The troposphere, on the other hand, is differentially heated from the bottom and cooled at the top. The ground and the oceans absorb the bulk of the solar energy that is not reflected (albedo) without transferring heat into the system, and they are both located at the bottom of the atmosphere. They warm the lower atmosphere by direct conduction (as well as by radiative transfer mediated by the GHGs, which in the case of the real atmosphere can most definitely not be neglected, because the at the very least a major chunk of the cooling of the surface is from radiation). Heat picked up at the surface is thus rapidly vertically mixed and transported by all three mechanisms — conduction, convection and radiation — acting at different length scales and with considerable and non-ignorable chaotic and self-organized emergent mesoscale structure — to produce an atmosphere that, as you note, ends up somewhere between the DALR and isothermal most of the time, although inversions (warmer on top) or with a gradient even larger than the DALR happen all the time, and are unstable or transiently metastable states with some lifetime and break apart and perhaps reform somewhere else as the conditions that favor them recur.
What makes the DALR a “pole” in this process? The fact that not only is the gas actively heated at the bottom but that it is actively cooled at the top of the troposphere. There is a continuous transport of heat from the bottom to the top, and heat transport via convective mixing is much faster than conduction and at least competes with radiation in the bulk of the troposphere. Still air with either little vertical shear and relatively weak warming of the ground or with so much vertical shear that turbulence occurs and irreversibly physically mixes the air parcels faster than “reversible” adiabatic expansion can keep up favors the “isothermal” pole, although this too is almost never precisely observed. Warm ground (strong heating of the ground) and non-turbulent vertical flow due to convective shear forces slow enough to allow approximately adiabatic expansion and compression to occur in the overturning convective air parcels favors the DALR.

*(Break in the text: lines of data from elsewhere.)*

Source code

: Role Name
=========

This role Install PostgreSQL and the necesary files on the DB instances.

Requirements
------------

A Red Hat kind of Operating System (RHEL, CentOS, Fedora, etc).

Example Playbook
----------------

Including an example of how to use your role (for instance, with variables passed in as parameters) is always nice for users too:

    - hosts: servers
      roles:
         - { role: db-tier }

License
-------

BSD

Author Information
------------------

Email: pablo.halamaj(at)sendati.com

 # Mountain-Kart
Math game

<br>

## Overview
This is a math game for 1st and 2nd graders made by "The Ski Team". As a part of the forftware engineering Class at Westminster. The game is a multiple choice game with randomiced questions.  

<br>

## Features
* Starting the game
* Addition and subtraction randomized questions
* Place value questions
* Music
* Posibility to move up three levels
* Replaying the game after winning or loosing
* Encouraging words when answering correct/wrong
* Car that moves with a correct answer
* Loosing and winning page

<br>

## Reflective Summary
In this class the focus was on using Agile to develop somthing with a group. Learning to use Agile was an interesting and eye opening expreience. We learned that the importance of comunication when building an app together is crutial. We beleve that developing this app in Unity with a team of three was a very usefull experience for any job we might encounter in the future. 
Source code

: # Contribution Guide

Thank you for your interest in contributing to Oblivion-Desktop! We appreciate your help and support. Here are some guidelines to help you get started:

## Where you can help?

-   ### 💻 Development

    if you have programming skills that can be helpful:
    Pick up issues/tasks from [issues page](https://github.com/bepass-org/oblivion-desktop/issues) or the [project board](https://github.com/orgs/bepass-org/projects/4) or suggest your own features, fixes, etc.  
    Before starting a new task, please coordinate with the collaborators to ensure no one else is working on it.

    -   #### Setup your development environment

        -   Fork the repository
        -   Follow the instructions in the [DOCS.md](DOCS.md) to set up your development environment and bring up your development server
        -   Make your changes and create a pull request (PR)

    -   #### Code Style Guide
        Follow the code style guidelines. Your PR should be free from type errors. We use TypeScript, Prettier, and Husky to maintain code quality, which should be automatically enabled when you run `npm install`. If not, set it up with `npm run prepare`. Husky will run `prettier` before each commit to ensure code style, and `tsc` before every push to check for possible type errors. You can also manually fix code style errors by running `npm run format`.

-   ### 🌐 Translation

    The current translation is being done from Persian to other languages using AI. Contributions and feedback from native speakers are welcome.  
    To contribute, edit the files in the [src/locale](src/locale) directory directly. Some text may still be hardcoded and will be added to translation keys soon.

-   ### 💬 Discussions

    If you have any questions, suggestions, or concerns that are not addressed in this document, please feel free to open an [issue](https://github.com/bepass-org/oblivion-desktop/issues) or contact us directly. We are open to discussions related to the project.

Needless to say, the actual cooling at the top of the troposphere is due to the GHGs, which actually lose heat energy up there via radiation. If they didn’t, the bulk transport of heat upward would gradually warm the upper atmosphere, and as I note above, a warm, less dense, upper atmosphere is utterly stable without conductivity or radiation.
Anyway, I really appreciate your efforts to communicate more normally and talk to me in first person — it also makes it easier for me to address your points, and I hope, for you to read and understand what I say (if you indeed have no dog in the fight, then most of this should make sense). Bear in mind that IMO it is borderline silly to do stat mech on an atmosphere in the first place — it is only useful to answer “formal” questions like those addressed in Velasco like “what is true thermal equilibrium given thus and such conditions” and even there the computations are enormously difficult and require a variety of basically inconsistent or non-ergodic assumptions to be made. The right way to treat an atmosphere is almost certainly with bulk hydrodynamics — Navier-Stokes. That is, of course, insanely difficult, but show me a stat mech computation of a N ideal gas molecules in a box heated on one side and cooled on the other, with gravity, that spontaneously predicts e.g. the appearance of convective rolls. Not happening…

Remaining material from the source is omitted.